Data Science Specialisation

3 minute read

Yesterday the Johns Hopkins School of Public Health published a post about their Data Science Specialisation on the online MOOC platform Coursera.

The post metiones the first batch 266 students finishing the specialisation (among them, me :-) ). In total more than 800,000 people have registerd for one of the courses, out of which 14,000 finished at least one.

The Specialisation

The Data Science Specialisation consists of nine courses and a capstone project (which is was announced, but is yet to open for registration). The courses are:

  • The Data Scientist’s Toolbox
  • R Programming
  • Getting and Cleaning Data
  • Exploratory Data Analysis
  • Reproducible Research
  • Statistical Inference
  • Regression Models
  • Practical Machine Learning
  • Developing Data Products

The entire track seems to be developed based on the replicability approach in the biostatistics field (which is also very dominant at rOpenSci). Much of this involves the RStudio IDE. As I previously mentioned, most of this methodology can and should be applied in other science (where possible), such as, economics.

Impressions

The first course will simply help you setup R, RStudio, Git, Github. If, like me, you were already using these tools in your workflow then I would recommend that you also register for R Programming.

R Programming is quite a bit more challanging, but also very rewarding, in learning the core principles of R as well taking steps you might otherwise be inclined to avoid (e.g. writing your own functions).

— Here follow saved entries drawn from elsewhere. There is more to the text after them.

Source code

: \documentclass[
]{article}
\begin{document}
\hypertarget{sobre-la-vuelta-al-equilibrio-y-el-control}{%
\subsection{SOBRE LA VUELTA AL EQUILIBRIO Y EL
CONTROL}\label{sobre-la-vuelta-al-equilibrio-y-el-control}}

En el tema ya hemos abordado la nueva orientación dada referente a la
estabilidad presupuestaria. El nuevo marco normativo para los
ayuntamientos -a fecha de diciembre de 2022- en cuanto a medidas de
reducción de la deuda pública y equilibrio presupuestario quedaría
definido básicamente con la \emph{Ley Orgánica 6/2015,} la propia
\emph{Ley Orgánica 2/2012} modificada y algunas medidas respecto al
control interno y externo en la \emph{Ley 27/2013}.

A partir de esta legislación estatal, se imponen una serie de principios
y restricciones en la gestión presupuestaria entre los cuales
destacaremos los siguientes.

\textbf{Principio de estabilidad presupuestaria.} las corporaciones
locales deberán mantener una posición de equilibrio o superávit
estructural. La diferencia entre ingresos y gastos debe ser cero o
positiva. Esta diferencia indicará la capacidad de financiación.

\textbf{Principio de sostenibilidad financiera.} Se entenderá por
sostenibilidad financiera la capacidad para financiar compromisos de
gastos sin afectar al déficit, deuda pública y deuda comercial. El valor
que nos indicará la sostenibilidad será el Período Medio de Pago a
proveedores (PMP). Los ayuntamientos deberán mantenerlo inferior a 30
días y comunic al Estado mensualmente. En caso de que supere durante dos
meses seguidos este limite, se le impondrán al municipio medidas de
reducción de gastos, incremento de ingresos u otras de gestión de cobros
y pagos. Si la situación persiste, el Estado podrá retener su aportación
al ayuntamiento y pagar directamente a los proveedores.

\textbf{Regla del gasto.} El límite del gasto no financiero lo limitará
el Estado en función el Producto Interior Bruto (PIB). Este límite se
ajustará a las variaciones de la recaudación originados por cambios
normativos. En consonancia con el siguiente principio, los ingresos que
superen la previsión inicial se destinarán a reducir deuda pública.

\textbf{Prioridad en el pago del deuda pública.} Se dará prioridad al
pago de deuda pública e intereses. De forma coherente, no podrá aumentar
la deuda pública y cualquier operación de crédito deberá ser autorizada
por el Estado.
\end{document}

Getting and Cleaning Data is also quite tough, I did not find this course that rewarding, since much of it is focusses on Twitter and other APIs or SQL interfaces, which I have never encountered in my research so far.

Exploratory Data Analysis is a very useful course, it explains all the basic plotting systems such as base, lattice, and ggplot2 (no ggvis yet, hopefully they will add it soon).

Reproducible Research I also found quite interesting, much of it was familiar, but it was good to have a structured way to think about these topics.

Statistical Inference, this was a challanging course, I did my Masters in Econometrics and so I was not expecting this to be so difficult. In fact it was the only course which I had difficulty with in getting a distinction. The material covered in the course is much more theoretical than of the other courses, and the lectures are not always very relevant to the quizes.

Regression models I did not find very interesting, but for those who have not done this before I am sure it is a relevant course.

Practical Machine Learning was also quite a difficult course, the quizes were not easy and took a long time to complete, the assignment was also quite tough. Altogether I am happy I took it, because I never really working with such an approach, but it does seem relevant.

Developing Data Products was in my opinion the most fun course. Building interactive graphics using Shiny is something very new, it gives you a lot of freedom and the results are cool. This course needs to be updated to include recent RStudio packages such as rmarkdown v.2 (should be in reproducible research also) and ggvis.

Resources

If you are interested in taking courses for the specialisation then you should have a look at theses resources which might be helpful.

Certificate

Coursera offers the option of getting a verified certificate, this costs $49 per course. I have always paid this, which incentivised me to complete all courses with a distinction. In general I think a small investment helps you be more committed.

First and foremost, the certificate is a good way of showing employers, etc. how you performed. This might to be accepted everywhere yet, but I think this will quickly become standard.